In the fast-paced field of computing new technologies appear, are developed and then become outdated all within a few years. The underlying architectural precepts on the other hand remain relatively constant. Modern CPUs use the same sequential execution model which has been with us since Von Neumann. The latest processors use performance features such as caching, deep pipelining and register scoreboarding which are really only minor adaptations of techniques which have been used for twenty years.
Reconfigurable logic arrays give us the opportunity to embrace an entirely new approach to computing. The technology is still young so there is a great deal to be done before this new medium reaches the maturity of conventional processors. Current reconfigurable logic arrays are limited to specialised custom computing tasks and are not suitable for the wide variety of tasks which general purpose computers tackle.
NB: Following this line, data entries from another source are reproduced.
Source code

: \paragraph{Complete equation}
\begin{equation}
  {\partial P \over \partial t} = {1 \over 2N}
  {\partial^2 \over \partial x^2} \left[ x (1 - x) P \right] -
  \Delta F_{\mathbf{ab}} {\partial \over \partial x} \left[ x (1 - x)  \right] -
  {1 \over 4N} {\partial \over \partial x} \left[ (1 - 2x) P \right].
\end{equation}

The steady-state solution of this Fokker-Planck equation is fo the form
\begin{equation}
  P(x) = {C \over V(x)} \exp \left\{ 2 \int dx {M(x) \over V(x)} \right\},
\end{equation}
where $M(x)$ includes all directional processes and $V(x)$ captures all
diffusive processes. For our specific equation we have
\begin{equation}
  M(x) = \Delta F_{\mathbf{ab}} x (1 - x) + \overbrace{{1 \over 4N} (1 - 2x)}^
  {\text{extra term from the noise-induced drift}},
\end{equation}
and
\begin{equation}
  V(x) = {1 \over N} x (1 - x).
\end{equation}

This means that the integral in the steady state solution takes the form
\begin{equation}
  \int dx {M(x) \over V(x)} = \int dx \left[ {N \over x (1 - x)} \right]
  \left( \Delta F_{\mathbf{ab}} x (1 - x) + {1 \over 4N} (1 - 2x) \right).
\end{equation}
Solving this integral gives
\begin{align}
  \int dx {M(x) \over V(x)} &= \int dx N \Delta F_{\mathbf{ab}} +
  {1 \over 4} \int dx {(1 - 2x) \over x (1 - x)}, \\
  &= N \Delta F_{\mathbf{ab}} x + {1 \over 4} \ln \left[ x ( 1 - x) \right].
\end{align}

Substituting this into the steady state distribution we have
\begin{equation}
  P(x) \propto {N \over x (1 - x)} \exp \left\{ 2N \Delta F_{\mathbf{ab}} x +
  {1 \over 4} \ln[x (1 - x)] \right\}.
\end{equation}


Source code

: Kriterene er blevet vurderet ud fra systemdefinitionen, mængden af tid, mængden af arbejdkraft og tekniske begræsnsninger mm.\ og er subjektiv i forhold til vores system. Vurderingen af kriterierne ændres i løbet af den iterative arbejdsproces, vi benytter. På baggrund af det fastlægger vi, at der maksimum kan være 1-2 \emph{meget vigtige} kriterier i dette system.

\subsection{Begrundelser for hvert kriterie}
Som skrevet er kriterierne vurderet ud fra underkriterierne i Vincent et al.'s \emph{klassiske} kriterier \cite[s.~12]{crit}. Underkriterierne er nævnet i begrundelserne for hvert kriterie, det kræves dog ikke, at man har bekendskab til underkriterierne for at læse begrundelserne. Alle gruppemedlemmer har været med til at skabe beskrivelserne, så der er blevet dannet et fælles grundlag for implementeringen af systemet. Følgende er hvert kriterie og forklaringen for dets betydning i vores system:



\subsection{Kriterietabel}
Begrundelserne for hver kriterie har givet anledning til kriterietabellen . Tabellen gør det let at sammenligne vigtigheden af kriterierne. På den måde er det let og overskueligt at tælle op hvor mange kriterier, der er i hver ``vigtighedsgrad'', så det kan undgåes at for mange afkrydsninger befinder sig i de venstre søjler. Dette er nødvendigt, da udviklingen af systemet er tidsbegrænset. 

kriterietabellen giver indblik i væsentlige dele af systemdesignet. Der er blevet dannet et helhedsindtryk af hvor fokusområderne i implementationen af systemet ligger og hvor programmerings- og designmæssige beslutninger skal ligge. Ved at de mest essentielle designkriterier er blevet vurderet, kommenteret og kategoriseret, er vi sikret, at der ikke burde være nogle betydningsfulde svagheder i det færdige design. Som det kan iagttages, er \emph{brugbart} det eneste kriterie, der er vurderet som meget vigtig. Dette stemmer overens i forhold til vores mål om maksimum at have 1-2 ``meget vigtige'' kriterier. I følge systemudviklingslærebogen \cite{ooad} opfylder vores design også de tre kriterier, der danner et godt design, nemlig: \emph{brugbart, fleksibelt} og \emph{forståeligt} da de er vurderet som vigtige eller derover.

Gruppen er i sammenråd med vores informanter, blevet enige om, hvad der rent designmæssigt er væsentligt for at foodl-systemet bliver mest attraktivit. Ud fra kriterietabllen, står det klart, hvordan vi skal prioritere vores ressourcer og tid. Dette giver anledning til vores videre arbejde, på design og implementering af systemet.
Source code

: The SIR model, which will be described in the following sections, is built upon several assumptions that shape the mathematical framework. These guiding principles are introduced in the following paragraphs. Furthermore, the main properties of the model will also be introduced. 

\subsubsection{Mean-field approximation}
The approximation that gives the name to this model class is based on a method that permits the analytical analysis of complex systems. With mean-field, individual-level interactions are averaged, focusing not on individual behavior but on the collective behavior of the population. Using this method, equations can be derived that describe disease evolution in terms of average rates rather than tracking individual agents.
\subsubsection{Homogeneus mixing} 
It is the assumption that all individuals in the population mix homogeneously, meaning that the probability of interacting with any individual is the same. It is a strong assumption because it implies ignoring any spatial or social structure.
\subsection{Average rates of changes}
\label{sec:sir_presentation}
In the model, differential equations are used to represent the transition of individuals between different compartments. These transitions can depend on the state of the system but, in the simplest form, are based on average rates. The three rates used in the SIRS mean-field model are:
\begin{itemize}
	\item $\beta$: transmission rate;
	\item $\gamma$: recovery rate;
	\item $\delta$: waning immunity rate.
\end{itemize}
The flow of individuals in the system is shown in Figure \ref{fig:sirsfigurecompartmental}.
This thesis demonstrates that reconfigurable processors do have the potential to entirely replace conventional processors. The Switchblade system described is a complete standalone general-purpose computer based entirely around a reconfigurable logic array. It lacks only hardware implementation and appropriate software to make it a realisable system.
A significant aspect of this thesis is that it points the way to a major paradigm shift in the way computations can be performed. Instead of devising algorithms to run on and exploit a given computer architecture, an architecture is defined dynamically to perform the computation. While much work is still required the conceptual framework presented here paves the way for exciting future developments.